La derechista toma la delantera por apenas 42.000 votos a Roberto Sánchez, que anuncia movilizaciones y avisa de que no reconocerá su Gobierno tras denunciar un "fraude en desarrollo".
A la cuarta va la vencida. Keiko Fujimori encara este martes la victoria que se le había negado en las tres elecciones anteriores y se sitúa al borde de la presidencia de Perú. Lo hace por muy poco margen y en medio de una polarización cada vez más acusada porque, aunque a los candidatos apenas les separan poco más de 40.000 votos, todavía no se ha terminado de completar el escrutinio.
A esta hora, ya se ha llegado al menos al 99,79% del escrutinio y a sólo 38.000 votos por contar, la distancia que separa a ambos candidatos es mínima. Mientras la líder de 'Fuerza Popular' suma el 50,11% de los votos, el izquierdista Roberto Sánchez y su formación 'Juntos por el Perú' aglutina el 49,88%.
La clave de esa ventaja se encuentra en la diáspora peruana. El voto de los peruanos residentes en el extranjero ha funcionado como un paracaídas para la candidata derechista, que toma la delantera en la carrera electoral a pesar de que su rival ya ha declarado que piensa trasladar la pelea de las urnas a los tribunales.
Sánchez denuncia "fraude en desarrollo"
Sánchez, heredero político del defenestrado Pedro Castillo, ha endurecido el discurso en las últimas horas y ya habla abiertamente de un "fraude en desarrollo". Lo hizo este martes en una rueda de prensa en el centro de Lima, pero sin aportar ninguna prueba. Su principal argumento se basa en que las actas del exterior no se han digitalizado de forma inmediata, como sí se hizo en la primera vuelta y eso, según Sánchez, ha favorecido al 'fujimoroismo'.

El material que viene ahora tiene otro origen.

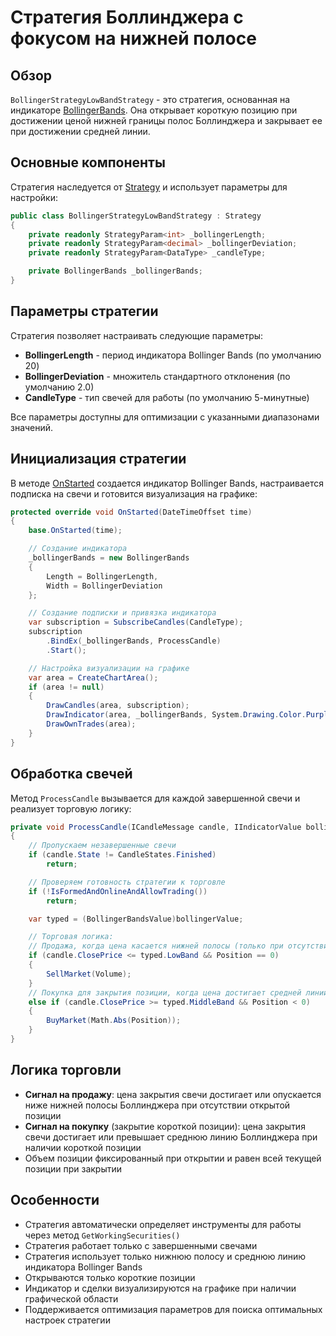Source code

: # Стратегия Боллинджера с фокусом на нижней полосе

## Обзор

`BollingerStrategyLowBandStrategy` - это стратегия, основанная на индикаторе [BollingerBands](xref:StockSharp.Algo.Indicators.BollingerBands). Она открывает короткую позицию при достижении ценой нижней границы полос Боллинджера и закрывает ее при достижении средней линии.

## Основные компоненты

Стратегия наследуется от [Strategy](xref:StockSharp.Algo.Strategies.Strategy) и использует параметры для настройки:

```cs
public class BollingerStrategyLowBandStrategy : Strategy
{
	private readonly StrategyParam<int> _bollingerLength;
	private readonly StrategyParam<decimal> _bollingerDeviation;
	private readonly StrategyParam<DataType> _candleType;

	private BollingerBands _bollingerBands;
}
```

## Параметры стратегии

Стратегия позволяет настраивать следующие параметры:

- **BollingerLength** - период индикатора Bollinger Bands (по умолчанию 20)
- **BollingerDeviation** - множитель стандартного отклонения (по умолчанию 2.0)
- **CandleType** - тип свечей для работы (по умолчанию 5-минутные)

Все параметры доступны для оптимизации с указанными диапазонами значений.

## Инициализация стратегии

В методе [OnStarted](xref:StockSharp.Algo.Strategies.Strategy.OnStarted(System.DateTimeOffset)) создается индикатор Bollinger Bands, настраивается подписка на свечи и готовится визуализация на графике:

```cs
protected override void OnStarted(DateTimeOffset time)
{
	base.OnStarted(time);

	// Создание индикатора
	_bollingerBands = new BollingerBands
	{
		Length = BollingerLength,
		Width = BollingerDeviation
	};

	// Создание подписки и привязка индикатора
	var subscription = SubscribeCandles(CandleType);
	subscription
		.BindEx(_bollingerBands, ProcessCandle)
		.Start();

	// Настройка визуализации на графике
	var area = CreateChartArea();
	if (area != null)
	{
		DrawCandles(area, subscription);
		DrawIndicator(area, _bollingerBands, System.Drawing.Color.Purple);
		DrawOwnTrades(area);
	}
}
```

## Обработка свечей

Метод `ProcessCandle` вызывается для каждой завершенной свечи и реализует торговую логику:

```cs
private void ProcessCandle(ICandleMessage candle, IIndicatorValue bollingerValue)
{
	// Пропускаем незавершенные свечи
	if (candle.State != CandleStates.Finished)
		return;

	// Проверяем готовность стратегии к торговле
	if (!IsFormedAndOnlineAndAllowTrading())
		return;

	var typed = (BollingerBandsValue)bollingerValue;

	// Торговая логика:
	// Продажа, когда цена касается нижней полосы (только при отсутствии позиции)
	if (candle.ClosePrice <= typed.LowBand && Position == 0)
	{
		SellMarket(Volume);
	}
	// Покупка для закрытия позиции, когда цена достигает средней линии (только при наличии короткой позиции)
	else if (candle.ClosePrice >= typed.MiddleBand && Position < 0)
	{
		BuyMarket(Math.Abs(Position));
	}
}
```

## Логика торговли

- **Сигнал на продажу**: цена закрытия свечи достигает или опускается ниже нижней полосы Боллинджера при отсутствии открытой позиции
- **Сигнал на покупку** (закрытие короткой позиции): цена закрытия свечи достигает или превышает среднюю линию Боллинджера при наличии короткой позиции
- Объем позиции фиксированный при открытии и равен всей текущей позиции при закрытии

## Особенности

- Стратегия автоматически определяет инструменты для работы через метод `GetWorkingSecurities()`
- Стратегия работает только с завершенными свечами
- Стратегия использует только нижнюю полосу и среднюю линию индикатора Bollinger Bands
- Открываются только короткие позиции
- Индикатор и сделки визуализируются на графике при наличии графической области
- Поддерживается оптимизация параметров для поиска оптимальных настроек стратегии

El recurso, sin embargo, ha chocado con la ley. Un jurado electoral de Lima rechazó este martes por improcedente la petición de anular los votos del exterior, una jugada que, de haber prosperado, habría dado la vuelta al resultado. El tribunal fue tajante: la solicitud llegó fuera de plazo y sin abonar la tasa correspondiente, e incluso afeó al partido de Sánchez que no ajustara su conducta a los principios de buena fe y colaboración.
Lejos de aceptarlo, el izquierdista ha subido la apuesta. Ha anticipado que no reconocerá un eventual Gobierno de Fujimori y ha convocado una movilización para este sábado en defensa de lo que considera la voluntad popular. "Apelaremos a la lucha de resistencia patriótica y popular", advirtió.